___ INFORMATION GIVEN

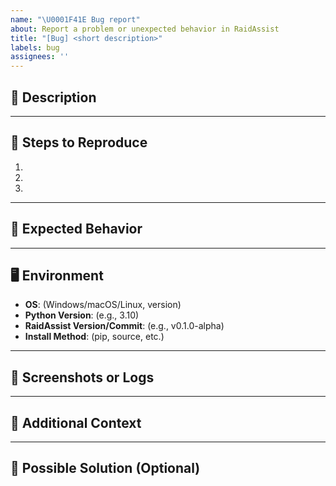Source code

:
 ```yaml
---
name: "\U0001F41E Bug report"
about: Report a problem or unexpected behavior in RaidAssist
title: "[Bug] <short description>"
labels: bug
assignees: ''
---
```


## 🐞 Description

<!-- A clear and concise description of what the bug is. What went wrong? -->

---

## 🔁 Steps to Reproduce

1. <!-- Step one: e.g., Launch app -->
2. <!-- Step two: e.g., Click on 'Overlay' -->
3. <!-- ... -->

---

## 🤔 Expected Behavior

<!-- What did you expect to happen? -->

---

## 🖥️ Environment

- **OS**: (Windows/macOS/Linux, version)
- **Python Version**: (e.g., 3.10)
- **RaidAssist Version/Commit**: (e.g., v0.1.0-alpha)
- **Install Method**: (pip, source, etc.)

---

## 📸 Screenshots or Logs

<!-- Attach screenshots, error logs, or crash dumps if applicable -->

---

## 📝 Additional Context

<!-- Any other information or context about the problem -->

---

## 📣 Possible Solution (Optional)

<!-- Suggest a fix or possible reason, if you have one -->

______

TASK GOAL - Gather all lines with the string "What" from the data.

ANSWER SPACE -
<!-- A clear and concise description of what the bug is. What went wrong? -->
<!-- What did you expect to happen? -->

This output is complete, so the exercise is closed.